The immune system is also sensitive to any environmental changes. The immune system itself consists of multiple types of immune cells that act together to generate (or fail to generate) immune responses. Understanding the effects of ambient pollutants on the immune system is vital to understanding how pollution causes disease, and how that pathology could be abrogated.
Exposure to environmental contaminants can produce profound effects on the immune system. Many different classes of xenobiotics can significantly suppress or enhance immune responsiveness depending on the levels (i.e. dose) and context (i.e. timing, route) of exposure.
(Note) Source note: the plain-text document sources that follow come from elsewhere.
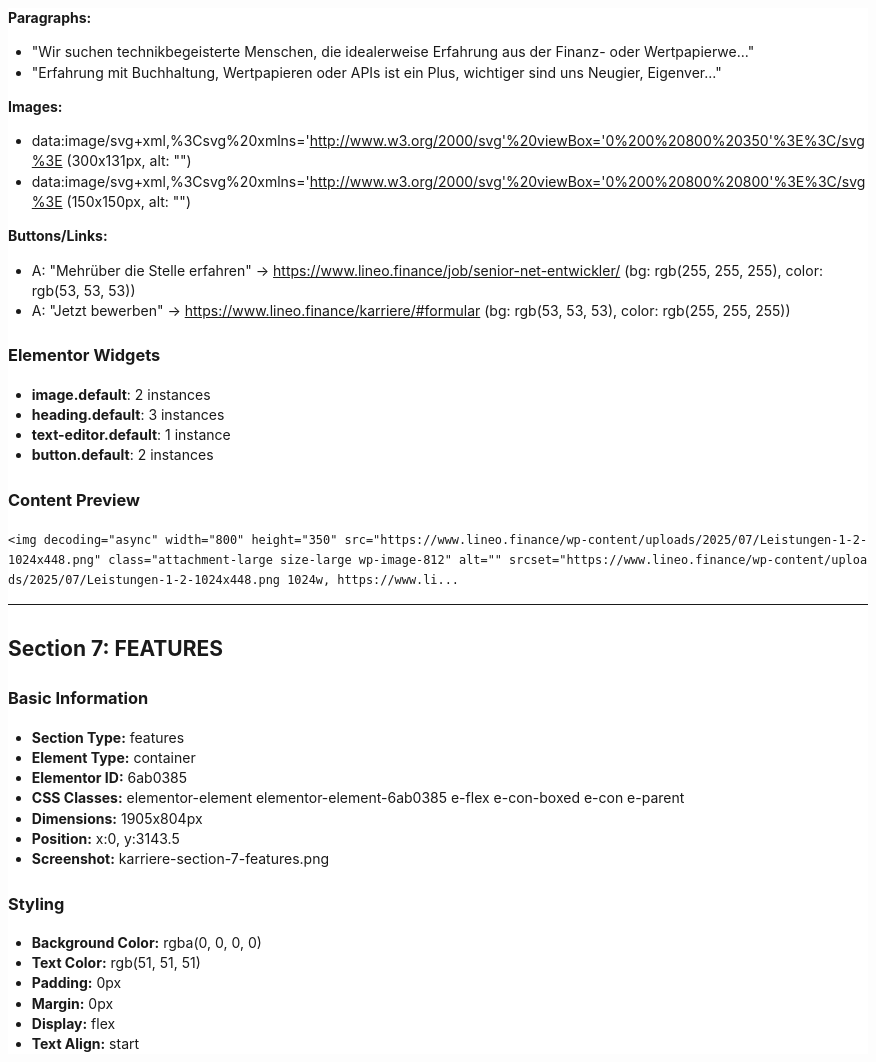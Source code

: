 **Paragraphs:**
- "Wir suchen technikbegeisterte Menschen, die idealerweise Erfahrung aus der Finanz- oder Wertpapierwe..."
- "Erfahrung mit Buchhaltung, Wertpapieren oder APIs ist ein Plus, wichtiger sind uns Neugier, Eigenver..."

**Images:**
- data:image/svg+xml,%3Csvg%20xmlns='http://www.w3.org/2000/svg'%20viewBox='0%200%20800%20350'%3E%3C/svg%3E (300x131px, alt: "")
- data:image/svg+xml,%3Csvg%20xmlns='http://www.w3.org/2000/svg'%20viewBox='0%200%20800%20800'%3E%3C/svg%3E (150x150px, alt: "")

**Buttons/Links:**
- A: "Mehrüber die Stelle erfahren" → https://www.lineo.finance/job/senior-net-entwickler/ (bg: rgb(255, 255, 255), color: rgb(53, 53, 53))
- A: "Jetzt bewerben" → https://www.lineo.finance/karriere/#formular (bg: rgb(53, 53, 53), color: rgb(255, 255, 255))

### Elementor Widgets
- **image.default**: 2 instances
- **heading.default**: 3 instances
- **text-editor.default**: 1 instance
- **button.default**: 2 instances

### Content Preview
```
<img decoding="async" width="800" height="350" src="https://www.lineo.finance/wp-content/uploads/2025/07/Leistungen-1-2-1024x448.png" class="attachment-large size-large wp-image-812" alt="" srcset="https://www.lineo.finance/wp-content/uploads/2025/07/Leistungen-1-2-1024x448.png 1024w, https://www.li...
```

---

## Section 7: FEATURES

### Basic Information
- **Section Type:** features
- **Element Type:** container
- **Elementor ID:** 6ab0385
- **CSS Classes:** elementor-element elementor-element-6ab0385 e-flex e-con-boxed e-con e-parent
- **Dimensions:** 1905x804px
- **Position:** x:0, y:3143.5
- **Screenshot:** karriere-section-7-features.png

### Styling
- **Background Color:** rgba(0, 0, 0, 0)
- **Text Color:** rgb(51, 51, 51)
- **Padding:** 0px
- **Margin:** 0px
- **Display:** flex
- **Text Align:** start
Air pollution can affect different immune cell types such as macrophages, neutrophils, dendritic cells that orchestrate adaptive immune responses, and lymphocytes that enact those responses. Common themes that emerge are the capacity of air pollutants to stimulate pro-inflammatory immune responses across multiple classes of immune cells. Air pollution can enhance T helper 2 (Th2) and T helper 17 (Th17) adaptive immune responses, as seen in allergy and asthma, and dysregulate anti-viral immune responses. Air pollutants can perturb in vitro anti-microbial and regulatory immune responses. Pollutants trigger inflammatory cytokine release from the epithelium and macrophages.